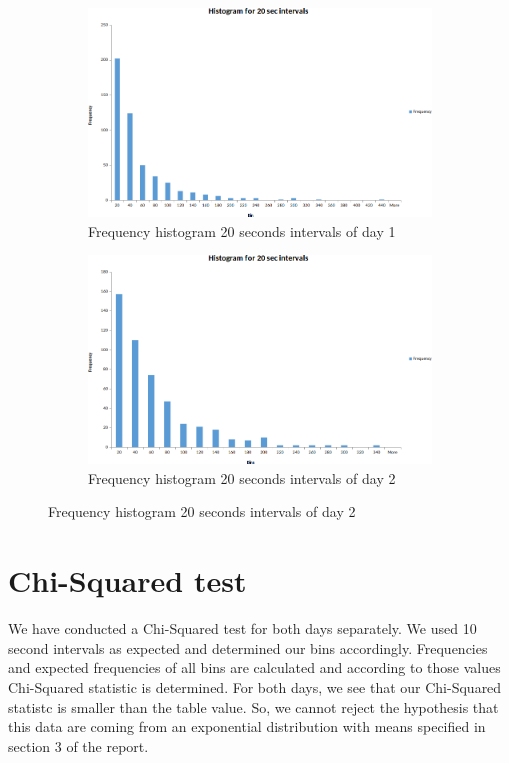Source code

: \documentclass{article}
\begin{document}
\begin{figure}[H]
    \begin{subfigure}{0.5\textwidth}
        \includegraphics[width=\linewidth]{day1-hist-20sec.png}
        \caption{Frequency histogram 20 seconds intervals of day 1}
    \end{subfigure}
    \begin{subfigure}{0.5\textwidth}
        \includegraphics[width=\linewidth]{day2-hist-20sec.png}
        \caption{Frequency histogram 20 seconds intervals of day 2}
    \end{subfigure}
\end{figure}

\newpage

\section{Chi-Squared test}
We have conducted a Chi-Squared test for both days separately. We used 10 second intervals as
expected and determined our bins accordingly. Frequencies and expected frequencies of all bins
are calculated and according to those values Chi-Squared statistic is determined. For both days,
we see that our Chi-Squared statistc is smaller than the table value. So, we cannot reject the
hypothesis that this data are coming from an exponential distribution with means specified in
section 3 of the report.
\end{document}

===

• **Your task**: Show the lines of the data that hold the word "Frequency".

• **Exercise output**:
        \caption{Frequency histogram 20 seconds intervals of day 1}
        \caption{Frequency histogram 20 seconds intervals of day 2}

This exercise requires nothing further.